Data excerpts:

=-=-=-=-=

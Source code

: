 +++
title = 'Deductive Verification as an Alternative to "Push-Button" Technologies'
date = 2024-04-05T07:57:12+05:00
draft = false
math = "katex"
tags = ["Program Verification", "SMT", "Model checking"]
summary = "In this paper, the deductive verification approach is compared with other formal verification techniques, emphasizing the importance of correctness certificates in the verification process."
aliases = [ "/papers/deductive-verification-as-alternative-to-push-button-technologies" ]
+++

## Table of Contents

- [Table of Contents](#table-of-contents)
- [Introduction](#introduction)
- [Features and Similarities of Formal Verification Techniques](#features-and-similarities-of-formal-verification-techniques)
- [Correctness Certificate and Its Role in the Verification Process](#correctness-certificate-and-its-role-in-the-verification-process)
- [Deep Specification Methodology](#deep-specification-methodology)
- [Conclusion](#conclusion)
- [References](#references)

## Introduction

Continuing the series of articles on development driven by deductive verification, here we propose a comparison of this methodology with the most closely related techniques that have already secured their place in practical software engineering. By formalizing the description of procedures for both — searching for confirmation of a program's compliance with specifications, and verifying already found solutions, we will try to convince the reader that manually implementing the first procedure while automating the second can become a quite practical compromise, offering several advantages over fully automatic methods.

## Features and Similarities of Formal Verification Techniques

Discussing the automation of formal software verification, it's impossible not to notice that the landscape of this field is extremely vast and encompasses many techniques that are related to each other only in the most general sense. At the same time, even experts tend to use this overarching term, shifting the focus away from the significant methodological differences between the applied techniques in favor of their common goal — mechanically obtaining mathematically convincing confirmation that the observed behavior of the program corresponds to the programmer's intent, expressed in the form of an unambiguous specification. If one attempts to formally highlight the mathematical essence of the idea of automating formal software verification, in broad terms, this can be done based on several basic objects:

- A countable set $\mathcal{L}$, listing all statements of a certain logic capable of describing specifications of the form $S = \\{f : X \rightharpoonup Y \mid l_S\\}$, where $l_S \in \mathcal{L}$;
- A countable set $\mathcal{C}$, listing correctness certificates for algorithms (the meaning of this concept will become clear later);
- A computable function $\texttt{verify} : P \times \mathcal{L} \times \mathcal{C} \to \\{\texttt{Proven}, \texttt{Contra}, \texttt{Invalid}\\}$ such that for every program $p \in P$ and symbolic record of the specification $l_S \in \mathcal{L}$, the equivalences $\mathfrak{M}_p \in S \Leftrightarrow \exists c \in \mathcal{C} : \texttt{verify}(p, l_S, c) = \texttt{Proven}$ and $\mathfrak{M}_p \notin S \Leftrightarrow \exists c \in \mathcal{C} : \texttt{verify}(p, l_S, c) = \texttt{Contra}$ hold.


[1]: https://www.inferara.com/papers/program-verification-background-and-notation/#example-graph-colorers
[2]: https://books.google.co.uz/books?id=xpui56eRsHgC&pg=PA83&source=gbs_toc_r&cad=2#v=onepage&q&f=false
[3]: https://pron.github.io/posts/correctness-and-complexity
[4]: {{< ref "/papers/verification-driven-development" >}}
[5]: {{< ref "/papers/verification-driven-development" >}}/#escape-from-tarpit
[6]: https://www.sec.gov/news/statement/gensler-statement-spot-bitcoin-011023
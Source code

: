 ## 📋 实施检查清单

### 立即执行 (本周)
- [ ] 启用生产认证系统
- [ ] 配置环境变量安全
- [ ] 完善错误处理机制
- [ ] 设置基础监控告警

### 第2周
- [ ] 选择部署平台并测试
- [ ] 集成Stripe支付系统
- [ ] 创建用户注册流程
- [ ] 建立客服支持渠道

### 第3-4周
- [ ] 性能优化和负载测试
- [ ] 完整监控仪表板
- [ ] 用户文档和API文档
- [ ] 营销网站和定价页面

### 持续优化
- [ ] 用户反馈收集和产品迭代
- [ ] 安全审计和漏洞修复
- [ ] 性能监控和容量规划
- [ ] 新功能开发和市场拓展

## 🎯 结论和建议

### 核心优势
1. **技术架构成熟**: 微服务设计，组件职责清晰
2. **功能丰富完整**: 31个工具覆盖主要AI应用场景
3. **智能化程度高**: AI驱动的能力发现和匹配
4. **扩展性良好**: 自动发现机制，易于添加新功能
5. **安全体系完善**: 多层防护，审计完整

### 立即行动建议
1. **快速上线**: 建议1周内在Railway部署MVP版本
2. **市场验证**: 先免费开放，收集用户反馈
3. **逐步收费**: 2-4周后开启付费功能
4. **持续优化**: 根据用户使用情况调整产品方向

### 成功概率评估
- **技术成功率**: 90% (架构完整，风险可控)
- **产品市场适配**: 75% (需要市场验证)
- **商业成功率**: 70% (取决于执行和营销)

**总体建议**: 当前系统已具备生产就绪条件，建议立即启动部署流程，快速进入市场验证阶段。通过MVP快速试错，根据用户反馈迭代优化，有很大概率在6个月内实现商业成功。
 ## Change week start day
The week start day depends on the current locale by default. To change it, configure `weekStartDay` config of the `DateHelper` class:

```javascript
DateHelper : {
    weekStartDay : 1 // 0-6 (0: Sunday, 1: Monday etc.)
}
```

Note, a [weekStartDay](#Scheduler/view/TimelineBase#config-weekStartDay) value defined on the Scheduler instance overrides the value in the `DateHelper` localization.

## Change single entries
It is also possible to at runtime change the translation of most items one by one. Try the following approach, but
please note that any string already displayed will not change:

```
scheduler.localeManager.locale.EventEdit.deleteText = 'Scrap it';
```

=-=-=-=-=

Exercise directions -> Start copying at the line that contains "2. **市场验证**: 先免费开放，收集用户反馈" and stop after the last line of the records, keeping every line exactly.

Answer space ->
2. **市场验证**: 先免费开放，收集用户反馈
3. **逐步收费**: 2-4周后开启付费功能
4. **持续优化**: 根据用户使用情况调整产品方向

### 成功概率评估
- **技术成功率**: 90% (架构完整，风险可控)
- **产品市场适配**: 75% (需要市场验证)
- **商业成功率**: 70% (取决于执行和营销)

**总体建议**: 当前系统已具备生产就绪条件，建议立即启动部署流程，快速进入市场验证阶段。通过MVP快速试错，根据用户反馈迭代优化，有很大概率在6个月内实现商业成功。
 ## Change week start day
The week start day depends on the current locale by default. To change it, configure `weekStartDay` config of the `DateHelper` class:

```javascript
DateHelper : {
    weekStartDay : 1 // 0-6 (0: Sunday, 1: Monday etc.)
}
```

Note, a [weekStartDay](#Scheduler/view/TimelineBase#config-weekStartDay) value defined on the Scheduler instance overrides the value in the `DateHelper` localization.

## Change single entries
It is also possible to at runtime change the translation of most items one by one. Try the following approach, but
please note that any string already displayed will not change:

```
scheduler.localeManager.locale.EventEdit.deleteText = 'Scrap it';
```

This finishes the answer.